Gove (pictured) told a Vote Leave event in London today that the court 'does not see itself bound by anything other than a drive to deepen integration' and that it has 'consistently ignored and overruled any body which stands in its way'.
A vote to remain in the EU on 23 June would allow the EU to press ahead with plans for what he called the 'next great transfer of powers from EU members to EU institutions' as set out in the EU's Five Presidents report last year. This would include powers over 'the heart of our legal system so we are less able to safeguard the integrity of the contract and property law which is crucial to attracting global investors'.
The ECJ already has the perfect legal excuse to grab more power through the Charter of Fundamental Rights, Gove said, despite the UK's promised opt-out.
'The ECJ has now informed us that our opt-out was worthless and has started making judgments applying the charter to UK law,' he said. These include determining how intelligence agencies may monitor suspected terrorists.
Gove quoted former attorney general Dominic Grieve, a supporter of the 'In' campaign, as saying last year that 'the European Court of Justice in Luxembourg has predatory qualities to it that could be very inimical to some of our national practices'.
On the key referendum issue of immigration, Gove said that a post-Brexit government could replace Europe's 'open-door' migration policy with a point-based policy on Australian lines.

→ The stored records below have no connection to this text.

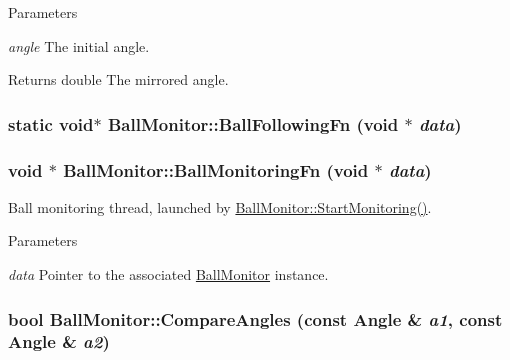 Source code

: \begin{DoxyParams}{Parameters}
\item[{\em angle}]The initial angle. \end{DoxyParams}
\begin{DoxyReturn}{Returns}
double The mirrored angle. 
\end{DoxyReturn}
\hypertarget{classBallMonitor_a2ca3e25f437b5aabb3bc88e0f84cf9a5}{
\subsubsection[{BallFollowingFn}]{\setlength{\rightskip}{0pt plus 5cm}static void$\ast$ BallMonitor::BallFollowingFn (void $\ast$ {\em data})}}
\label{classBallMonitor_a2ca3e25f437b5aabb3bc88e0f84cf9a5}
\hypertarget{classBallMonitor_af76da8bc13e92d9083a9a77469c472df}{
\subsubsection[{BallMonitoringFn}]{\setlength{\rightskip}{0pt plus 5cm}void $\ast$ BallMonitor::BallMonitoringFn (void $\ast$ {\em data})}}
\label{classBallMonitor_af76da8bc13e92d9083a9a77469c472df}


Ball monitoring thread, launched by \hyperlink{classBallMonitor_a4d2b3aa764f5d4f4d5f58b7530565f90}{BallMonitor::StartMonitoring()}. 


\begin{DoxyParams}{Parameters}
\item[{\em data}]Pointer to the associated \hyperlink{classBallMonitor}{BallMonitor} instance. \end{DoxyParams}
\hypertarget{classBallMonitor_a78114ec7fc20317f84491e428dd8c126}{
\subsubsection[{CompareAngles}]{\setlength{\rightskip}{0pt plus 5cm}bool BallMonitor::CompareAngles (const {\bf Angle} \& {\em a1}, \/  const {\bf Angle} \& {\em a2})}}
\label{classBallMonitor_a78114ec7fc20317f84491e428dd8c126}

'We could emulate that country’s admirable record of taking in genuine refugees, giving a welcome to hard-working new citizens and building a successful multi-racial society without giving into people-smugglers, illegal migration or subversion of our borders.'
Meanwhile the Treasury yesterday said that the professional services would be among those hit if the UK voted to leave the EU. Its long-term economic analysis document, published by chancellor George Osborne, states that Brexit would reduce access to the European single market, making trade in this sector more difficult.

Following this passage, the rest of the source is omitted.